TASK ITEM = Repeat the lines below exactly as they appear, but leave out the images.

━━━━━ MATERIAL PROVIDED ━━━━━

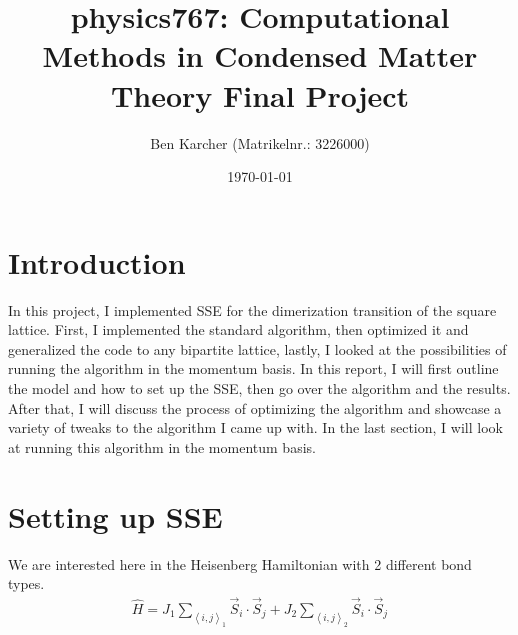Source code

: \documentclass[ngerman]{scrartcl}
\title{physics767: Computational Methods in Condensed Matter Theory Final Project}
\author{Ben Karcher (Matrikelnr.: 3226000)}
\date{\today}
\begin{document}
\maketitle
\section*{Introduction}
In this project, I implemented SSE for the dimerization transition of the square lattice. First, I implemented the standard algorithm, then optimized it and generalized the code to any bipartite lattice, lastly, I looked at the possibilities of running the algorithm in the momentum basis. In this report, I will first outline the model and how to set up the SSE, then go over the algorithm and the results. After that, I will discuss the process of optimizing the algorithm and showcase a variety of tweaks to the algorithm I came up with. In the last section, I will look at running this algorithm in the momentum basis.
\section*{Setting up SSE}
We are interested here in the Heisenberg Hamiltonian with 2 different bond types.
\begin{align*}
    \hat{H}=J_1\sum_{\left<i,j\right>_1}\Vec{S}_i\cdot\Vec{S}_j + J_2\sum_{\left<i,j\right>_2}\Vec{S}_i\cdot\Vec{S}_j
\end{align*}
\end{document}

━━━━━

SOLUTION TO THE EXERCISE =
Source code

: \documentclass[ngerman]{scrartcl}
\title{physics767: Computational Methods in Condensed Matter Theory Final Project}
\author{Ben Karcher (Matrikelnr.: 3226000)}
\date{\today}
\begin{document}
\maketitle
\section*{Introduction}
In this project, I implemented SSE for the dimerization transition of the square lattice. First, I implemented the standard algorithm, then optimized it and generalized the code to any bipartite lattice, lastly, I looked at the possibilities of running the algorithm in the momentum basis. In this report, I will first outline the model and how to set up the SSE, then go over the algorithm and the results. After that, I will discuss the process of optimizing the algorithm and showcase a variety of tweaks to the algorithm I came up with. In the last section, I will look at running this algorithm in the momentum basis.
\section*{Setting up SSE}
We are interested here in the Heisenberg Hamiltonian with 2 different bond types.
\begin{align*}
    \hat{H}=J_1\sum_{\left<i,j\right>_1}\Vec{S}_i\cdot\Vec{S}_j + J_2\sum_{\left<i,j\right>_2}\Vec{S}_i\cdot\Vec{S}_j
\end{align*}
\end{document}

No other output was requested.